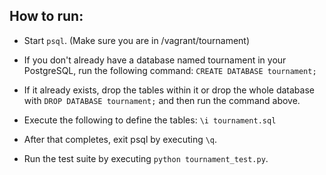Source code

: ## How to run:

- Start `psql`. (Make sure you are in /vagrant/tournament)

- If you don't already have a database named tournament in your PostgreSQL, run the following command:
   `CREATE DATABASE tournament;`

- If it already exists, drop the tables within it or drop the whole database with 
 `DROP DATABASE tournament;` and then run the command above.

- Execute the following to define the tables:
`\i tournament.sql`

- After that completes, exit psql by executing `\q`.

- Run the test suite by executing `python tournament_test.py`.
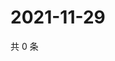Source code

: # 2021-11-29

共 0 条

<!-- BEGIN WEIBO -->
<!-- 最后更新时间 Mon Nov 29 2021 10:24:32 GMT+0800 (China Standard Time) -->

<!-- END WEIBO -->
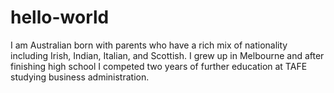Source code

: # hello-world
I am Australian born with parents who have a rich mix of nationality including Irish, Indian, Italian, and Scottish. I grew up in Melbourne and after finishing high school I competed two years of further education at TAFE studying business administration.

──────

# What this task involves
Omit the pictures and give the material again, exactly and in full.

# Reply to the task
Source code

: ## How to run:

- Start `psql`. (Make sure you are in /vagrant/tournament)

- If you don't already have a database named tournament in your PostgreSQL, run the following command:
   `CREATE DATABASE tournament;`

- If it already exists, drop the tables within it or drop the whole database with 
 `DROP DATABASE tournament;` and then run the command above.

- Execute the following to define the tables:
`\i tournament.sql`

- After that completes, exit psql by executing `\q`.

- Run the test suite by executing `python tournament_test.py`.
Source code

: # 2021-11-29

共 0 条

<!-- BEGIN WEIBO -->
<!-- 最后更新时间 Mon Nov 29 2021 10:24:32 GMT+0800 (China Standard Time) -->

<!-- END WEIBO -->
Source code

: # hello-world
I am Australian born with parents who have a rich mix of nationality including Irish, Indian, Italian, and Scottish. I grew up in Melbourne and after finishing high school I competed two years of further education at TAFE studying business administration.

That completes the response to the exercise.